Exercise aim
Your copy should match the records below exactly, except for the pictures.

Input material
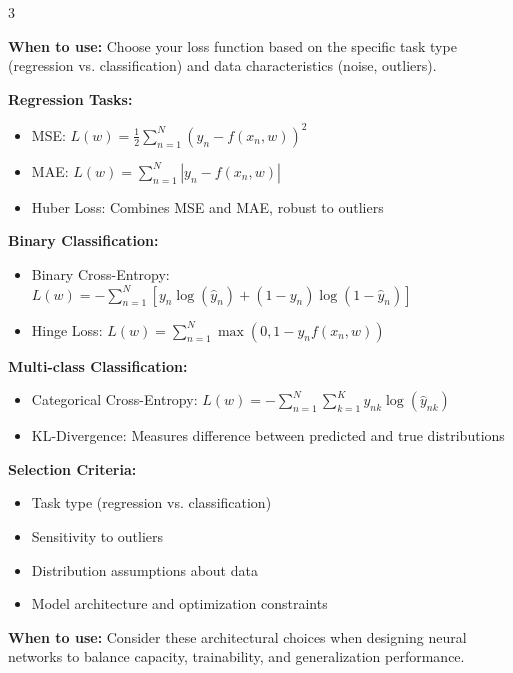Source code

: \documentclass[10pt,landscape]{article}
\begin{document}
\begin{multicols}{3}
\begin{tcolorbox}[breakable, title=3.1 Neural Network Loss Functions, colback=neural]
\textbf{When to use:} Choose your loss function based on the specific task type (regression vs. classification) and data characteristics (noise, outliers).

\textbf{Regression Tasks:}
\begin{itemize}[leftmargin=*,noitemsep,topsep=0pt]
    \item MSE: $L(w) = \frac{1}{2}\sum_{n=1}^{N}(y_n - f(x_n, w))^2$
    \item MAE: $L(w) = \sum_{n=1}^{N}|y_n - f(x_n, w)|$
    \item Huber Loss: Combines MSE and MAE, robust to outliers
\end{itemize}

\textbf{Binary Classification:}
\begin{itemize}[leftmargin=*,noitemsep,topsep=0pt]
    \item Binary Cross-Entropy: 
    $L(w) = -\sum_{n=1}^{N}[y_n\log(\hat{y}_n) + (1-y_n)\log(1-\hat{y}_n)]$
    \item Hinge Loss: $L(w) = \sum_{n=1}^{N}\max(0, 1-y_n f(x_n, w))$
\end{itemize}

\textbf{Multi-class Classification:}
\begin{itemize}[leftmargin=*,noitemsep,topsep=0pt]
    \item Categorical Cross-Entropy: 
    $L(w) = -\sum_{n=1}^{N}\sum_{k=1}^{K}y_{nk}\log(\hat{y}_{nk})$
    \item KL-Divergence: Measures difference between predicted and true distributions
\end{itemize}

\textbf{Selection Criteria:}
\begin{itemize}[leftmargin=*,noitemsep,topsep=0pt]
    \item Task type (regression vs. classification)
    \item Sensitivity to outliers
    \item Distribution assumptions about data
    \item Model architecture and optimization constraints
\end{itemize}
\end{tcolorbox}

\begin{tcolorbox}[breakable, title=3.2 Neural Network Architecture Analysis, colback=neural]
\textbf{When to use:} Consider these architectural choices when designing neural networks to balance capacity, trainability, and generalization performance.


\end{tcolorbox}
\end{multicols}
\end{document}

Completed exercise
Source code

: \documentclass[10pt,landscape]{article}
\begin{document}
\begin{multicols}{3}
\begin{tcolorbox}[breakable, title=3.1 Neural Network Loss Functions, colback=neural]
\textbf{When to use:} Choose your loss function based on the specific task type (regression vs. classification) and data characteristics (noise, outliers).

\textbf{Regression Tasks:}
\begin{itemize}[leftmargin=*,noitemsep,topsep=0pt]
    \item MSE: $L(w) = \frac{1}{2}\sum_{n=1}^{N}(y_n - f(x_n, w))^2$
    \item MAE: $L(w) = \sum_{n=1}^{N}|y_n - f(x_n, w)|$
    \item Huber Loss: Combines MSE and MAE, robust to outliers
\end{itemize}

\textbf{Binary Classification:}
\begin{itemize}[leftmargin=*,noitemsep,topsep=0pt]
    \item Binary Cross-Entropy: 
    $L(w) = -\sum_{n=1}^{N}[y_n\log(\hat{y}_n) + (1-y_n)\log(1-\hat{y}_n)]$
    \item Hinge Loss: $L(w) = \sum_{n=1}^{N}\max(0, 1-y_n f(x_n, w))$
\end{itemize}

\textbf{Multi-class Classification:}
\begin{itemize}[leftmargin=*,noitemsep,topsep=0pt]
    \item Categorical Cross-Entropy: 
    $L(w) = -\sum_{n=1}^{N}\sum_{k=1}^{K}y_{nk}\log(\hat{y}_{nk})$
    \item KL-Divergence: Measures difference between predicted and true distributions
\end{itemize}

\textbf{Selection Criteria:}
\begin{itemize}[leftmargin=*,noitemsep,topsep=0pt]
    \item Task type (regression vs. classification)
    \item Sensitivity to outliers
    \item Distribution assumptions about data
    \item Model architecture and optimization constraints
\end{itemize}
\end{tcolorbox}

\begin{tcolorbox}[breakable, title=3.2 Neural Network Architecture Analysis, colback=neural]
\textbf{When to use:} Consider these architectural choices when designing neural networks to balance capacity, trainability, and generalization performance.


\end{tcolorbox}
\end{multicols}
\end{document}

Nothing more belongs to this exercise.